On the other hand, it may be naïve to think that the present crop of leaders will miraculously become messiahs in their would-be nations. Many of them have adopted the desperate consumerism in the chaotic unitary system of Nigerian governance. Will they easily overcome the habit of looting that has characterized Nigerian political class. As it is observed in the continued chaos of South Sudan, the catalysts for political instability abound even among the regions that may align to form new smaller nations from Nigeria. There is still a massive state-corroding corruption, political instability and persistent tensions over the sharing of oil revenues in South Sudan. Yet, they may still require some coaching in acquired style of corruption by their Nigerian counterparts.

 

The present South-Eastern part of Nigeria rarely unite under one voice for internal leadership, except in opposition of a common enemy. Leadership figures in South-East hardly concede for one another, as they continuously tussle for supremacy. The south-south (a terrible conjecture of geographical terminology), just like Nigeria itself, is a haphazard creation of the civil-war victors. The civil war victors created south-south to cut the excesses of the ‘stubborn’ south-east by alienating the easterners from possible allies in the lower Niger (south-south). The civil war victors, like the colonial masters, merged the Ogonis, the Ijaws, Oron, Ibibio, Itsekiris, Urhobo, Esan, some Igbos in River and Delta states all as south-south. The south-west enjoys a relative cultural homogeneity like the North, while the middle belt remains in the same cultural confusion as the south-south between the Tivs, Idomas, Egbira, Igala and other tribes.

 

The casual misunderstandings among Nigerian ethnic communities bound together as regions by military decrees form backgrounds for the type of political instability that has kept South Sudan distracted from development even after their independence from Sudan.
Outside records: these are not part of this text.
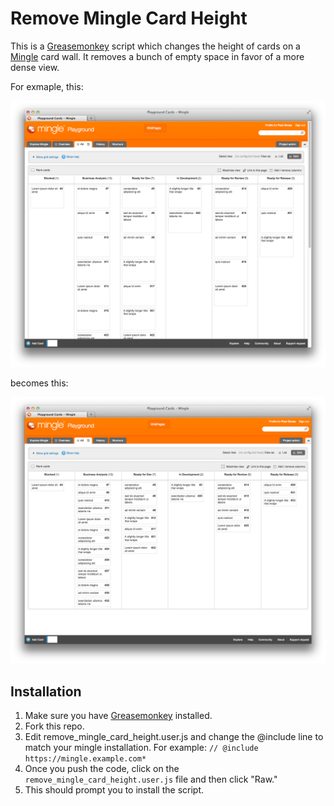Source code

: Remove Mingle Card Height
=========================

This is a [Greasemonkey](https://addons.mozilla.org/en-US/firefox/addon/greasemonkey/) script which changes the height of cards on a [Mingle](http://www.thoughtworks.com/products/mingle-agile-project-management) card wall. It removes a bunch of empty space in favor of a more dense view.

For exmaple, this:

![before](screenshots/before.png)

becomes this:

![after](screenshots/after.png)

## Installation

1. Make sure you have [Greasemonkey](https://addons.mozilla.org/en-US/firefox/addon/greasemonkey/) installed.
2. Fork this repo.
3. Edit remove_mingle_card_height.user.js and change the @include line to match your mingle installation. For example: `// @include     https://mingle.example.com*`
4. Once you push the code, click on the `remove_mingle_card_height.user.js` file and then click "Raw."
5. This should prompt you to install the script.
The focus on oil revenue in Nigeria remains high and the mutual suspicion against inter-tribal domination among the regions has not melted away. The question remains: after separation, what next for the smaller nations that will be formed?

 

A disintegration of the Nigerian entity may most probably spell doom for the ethnic communities that comprise the nation. They may continue to conflict and disintegrate further to their own detriment. Unless the ethnic communities, tribes and eventually, the regions agree on the form of alliances that could ensure their development, both options of dogmatically staying together or separating along ethnic or regional lines remain retrogressive.